Why had she been flattered that Jack sent Gideon to watch over her? Brad used to have people watching her, too. Everybody from his buddy who worked at their grocery store to their accountant. If she so much as nodded at another man on the street, he’d hear about it. And here she was getting all starry-eyed over a guy who was basically doing the same thing.

“Gideon can keep the other workers from grabbing at you. Junior sure isn’t going to stop them.”

“I’m perfectly capable of slapping a hand away if it comes to that, which it usually doesn’t. You’ve worked on enough construction sites that you should know it’s mostly talk.”

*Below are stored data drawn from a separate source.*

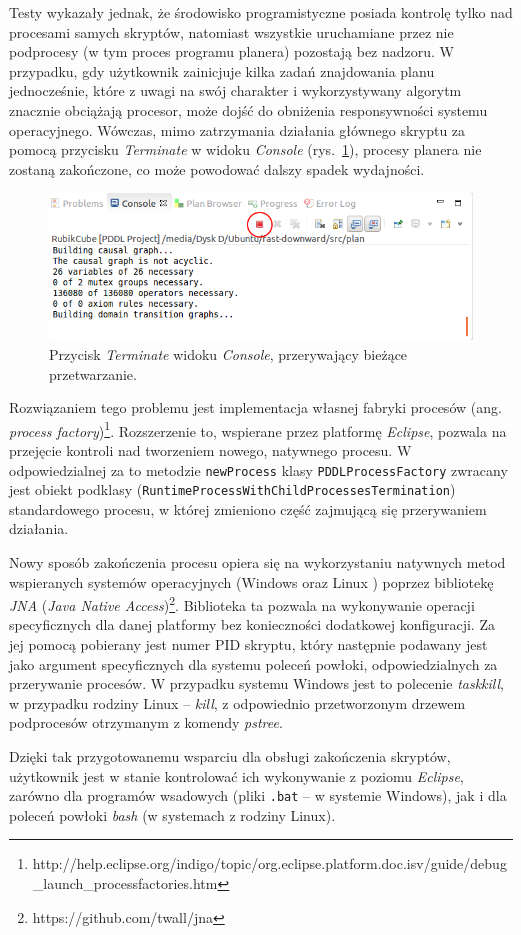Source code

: Testy wykazały jednak, że środowisko programistyczne posiada kontrolę tylko nad procesami samych skryptów, natomiast wszystkie uruchamiane przez nie podprocesy (w tym proces programu planera) pozostają bez nadzoru. W przypadku, gdy użytkownik zainicjuje kilka zadań znajdowania planu jednocześnie, które z uwagi na swój charakter i wykorzystywany algorytm znacznie obciążają procesor, może dojść do obniżenia responsywności systemu operacyjnego. Wówczas, mimo zatrzymania działania głównego skryptu za pomocą przycisku \textit{Terminate} w widoku \textit{Console} (rys.~\ref{fig:terminate_button}), procesy planera nie zostaną zakończone, co może powodować dalszy spadek wydajności.

\begin{figure}[h!]
    \centering
    \includegraphics[width=\textwidth]{img/terminate_button}
    \caption{Przycisk \textit{Terminate} widoku \textit{Console}, przerywający bieżące przetwarzanie.}
    \label{fig:terminate_button}
\end{figure}

Rozwiązaniem tego problemu jest implementacja własnej fabryki procesów (ang. \textit{process factory})\footnote{http://help.eclipse.org/indigo/topic/org.eclipse.platform.doc.isv/guide/debug\_launch\_processfactories.htm}. Rozszerzenie to, wspierane przez platformę \emph{Eclipse}, pozwala na przejęcie kontroli nad tworzeniem nowego, natywnego procesu. W odpowiedzialnej za to metodzie \texttt{newProcess} klasy \texttt{PDDLProcessFactory} zwracany jest obiekt podklasy (\texttt{RuntimeProcessWithChildProcessesTermination}) standardowego procesu, w której zmieniono część zajmującą się przerywaniem działania.

Nowy sposób zakończenia procesu opiera się na wykorzystaniu natywnych metod wspieranych systemów operacyjnych (Windows oraz Linux ) poprzez bibliotekę \textit{JNA} (\textit{Java Native Access})\footnote{https://github.com/twall/jna}. Biblioteka ta pozwala na wykonywanie operacji specyficznych dla danej platformy bez konieczności dodatkowej konfiguracji. Za jej pomocą pobierany jest numer PID skryptu, który następnie podawany jest jako argument specyficznych dla systemu poleceń powłoki, odpowiedzialnych za przerywanie procesów. W przypadku systemu Windows jest to polecenie \emph{taskkill}, w przypadku rodziny Linux -- \emph{kill}, z odpowiednio przetworzonym drzewem podprocesów otrzymanym z komendy \emph{pstree}.

Dzięki tak przygotowanemu wsparciu dla obsługi zakończenia skryptów, użytkownik jest w stanie kontrolować ich wykonywanie z poziomu \emph{Eclipse}, zarówno dla programów wsadowych (pliki \texttt{.bat} -- w systemie Windows), jak i dla poleceń powłoki \textit{bash} (w systemach z rodziny Linux).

“Rod’s not mostly talk. He’s deep down mean, not to mention sneaky as hell. And you’re right, Gideon wouldn’t be able to slow him down worth shit. Rod’s been covering up for that son of his forever, but with biologists watching all the time, he can’t hide all the slipups before management sees them. When it comes to a head, I promise you it ain’t his kid he’s going to blame for the problem. I don’t want you being his goddamn scapegoat.”

She knew he was having a hard time with the change in crew assignments, and she hadn’t meant to get upset, but now her temper was rising in spite of herself. “So what, just because we’re dating now, you’re never going to let me out of your sight?”

She’d been through this before. Protective became paranoid, and that turned into the kind of forced isolation she was still trying to break back out of.

“You ain’t—” Jack blasted out, then stopped himself and dropped his voice. Even quieter, it lost none of his intensity. “You ain’t listening. You don’t know what he’s like.”

“What’s he going to do? Suspend me? He can’t. Not without Marcus’s permission, and Marcus knows exactly what that joker is like.” She shot off the bed, unable to sit still anymore. “I’m not just going to stay in whatever tiny box you decide is safe, Jack. You’re my boyfriend, not my father. I lived for months—God, years now—alone in a truck in a desert. I think I can probably take care of myself without your help, thank you very much.”

His eyes flared and he scowled furiously. “Fine. You do whatever you damn well please. What do I know, anyhow?”

“Oh, thank you so much for your permission!” She could barely hear Jack, because Brad’s words filled her whole memory.

You think you can just flaunt yourself all over town, doing whatever you please?

That had been when she wore a tank top in August, and Brad made sure she couldn’t wear anything but long sleeves again for weeks.

Mari’s voice was quiet when she spoke again, quivering along with the tears that blurred the edges of her vision. “I don’t need a man to tell me what to do, and I will never be treated like a child in my own life ever again. I thought things were going to be different with you, but God knows I’ve been wrong before.”

He cursed, his hands knotting into fists that made the muscles stand out all along his arms. “Mari, please don’t cry. Listen, I fucked this all up—”

“Yes, you did.” She cut him off, thinking of chapter seven, “Apologizing.” They were always sorry after. But it sure didn’t mean they wouldn’t do the same thing over again if you gave them the chance. “I think you’d better go.”

He stood very, very still, his eyes flicking between her face and the floor like he had to see her but couldn’t quite stand to hold her gaze. But when she stormed over and threw the door open, he went without her having to ask him again.

And the worst thing about it, worse than the click of the closing door or the gaping silence from his side of the wall, worse than the sobs that racked her after he left . . . the worst thing was that she didn’t think either of them were surprised that everything that seemed so perfect had fallen apart after all. For people like them, it always did.